[Start of Attachment]
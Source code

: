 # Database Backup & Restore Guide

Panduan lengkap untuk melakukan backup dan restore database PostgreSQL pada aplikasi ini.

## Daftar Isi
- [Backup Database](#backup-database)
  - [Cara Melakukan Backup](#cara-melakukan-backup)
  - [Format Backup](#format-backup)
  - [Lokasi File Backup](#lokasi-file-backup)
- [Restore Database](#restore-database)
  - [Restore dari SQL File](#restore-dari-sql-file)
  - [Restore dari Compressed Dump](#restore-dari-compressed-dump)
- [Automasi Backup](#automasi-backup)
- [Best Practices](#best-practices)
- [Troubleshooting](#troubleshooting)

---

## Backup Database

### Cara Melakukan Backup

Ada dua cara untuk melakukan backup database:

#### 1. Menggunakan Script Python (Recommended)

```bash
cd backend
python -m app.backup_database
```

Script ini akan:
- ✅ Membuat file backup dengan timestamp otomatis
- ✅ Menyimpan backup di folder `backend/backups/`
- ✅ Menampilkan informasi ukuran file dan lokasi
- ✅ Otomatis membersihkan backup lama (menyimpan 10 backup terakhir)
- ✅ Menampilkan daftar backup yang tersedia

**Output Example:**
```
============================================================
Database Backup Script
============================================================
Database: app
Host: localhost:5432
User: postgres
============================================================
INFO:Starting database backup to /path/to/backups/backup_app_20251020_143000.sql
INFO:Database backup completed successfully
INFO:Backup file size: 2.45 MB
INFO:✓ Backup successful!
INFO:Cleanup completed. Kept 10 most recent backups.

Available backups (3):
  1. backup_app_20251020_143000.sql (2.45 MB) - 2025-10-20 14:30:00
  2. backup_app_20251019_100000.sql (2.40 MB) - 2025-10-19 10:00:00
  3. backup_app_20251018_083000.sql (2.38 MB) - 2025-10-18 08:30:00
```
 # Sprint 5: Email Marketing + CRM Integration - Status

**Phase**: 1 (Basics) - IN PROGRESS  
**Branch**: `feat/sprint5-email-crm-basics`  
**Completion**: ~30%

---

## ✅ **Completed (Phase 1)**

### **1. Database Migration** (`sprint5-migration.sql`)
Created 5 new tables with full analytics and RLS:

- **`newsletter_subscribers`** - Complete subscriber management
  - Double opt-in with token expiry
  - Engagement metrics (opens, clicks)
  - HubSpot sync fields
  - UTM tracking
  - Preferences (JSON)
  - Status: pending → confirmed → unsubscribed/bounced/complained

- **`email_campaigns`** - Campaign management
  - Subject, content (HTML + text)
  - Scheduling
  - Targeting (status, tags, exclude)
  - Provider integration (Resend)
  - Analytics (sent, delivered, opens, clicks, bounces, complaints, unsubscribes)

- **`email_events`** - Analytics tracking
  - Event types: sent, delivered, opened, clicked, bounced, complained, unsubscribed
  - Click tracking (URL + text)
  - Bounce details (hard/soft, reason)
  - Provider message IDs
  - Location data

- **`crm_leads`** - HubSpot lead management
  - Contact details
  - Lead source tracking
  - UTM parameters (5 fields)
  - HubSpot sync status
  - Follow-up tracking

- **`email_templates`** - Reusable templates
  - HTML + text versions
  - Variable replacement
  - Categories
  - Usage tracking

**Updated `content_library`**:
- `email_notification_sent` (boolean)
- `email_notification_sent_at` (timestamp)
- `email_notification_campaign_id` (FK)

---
[End of Attachment]
_EXERCISE DESCRIPTION_. Where the listing above has a line with "- ✅ Otomatis", start there, and output every line exactly through the line with "- Analytics tracking", which is also included.

_WRITTEN ANSWER_.
- ✅ Otomatis membersihkan backup lama (menyimpan 10 backup terakhir)
- ✅ Menampilkan daftar backup yang tersedia

**Output Example:**
```
============================================================
Database Backup Script
============================================================
Database: app
Host: localhost:5432
User: postgres
============================================================
INFO:Starting database backup to /path/to/backups/backup_app_20251020_143000.sql
INFO:Database backup completed successfully
INFO:Backup file size: 2.45 MB
INFO:✓ Backup successful!
INFO:Cleanup completed. Kept 10 most recent backups.

Available backups (3):
  1. backup_app_20251020_143000.sql (2.45 MB) - 2025-10-20 14:30:00
  2. backup_app_20251019_100000.sql (2.40 MB) - 2025-10-19 10:00:00
  3. backup_app_20251018_083000.sql (2.38 MB) - 2025-10-18 08:30:00
```
 # Sprint 5: Email Marketing + CRM Integration - Status

**Phase**: 1 (Basics) - IN PROGRESS  
**Branch**: `feat/sprint5-email-crm-basics`  
**Completion**: ~30%

---

## ✅ **Completed (Phase 1)**

### **1. Database Migration** (`sprint5-migration.sql`)
Created 5 new tables with full analytics and RLS:

- **`newsletter_subscribers`** - Complete subscriber management
  - Double opt-in with token expiry
  - Engagement metrics (opens, clicks)
  - HubSpot sync fields
  - UTM tracking
  - Preferences (JSON)
  - Status: pending → confirmed → unsubscribed/bounced/complained

- **`email_campaigns`** - Campaign management
  - Subject, content (HTML + text)
  - Scheduling
  - Targeting (status, tags, exclude)
  - Provider integration (Resend)
  - Analytics (sent, delivered, opens, clicks, bounces, complaints, unsubscribes)

- **`email_events`** - Analytics tracking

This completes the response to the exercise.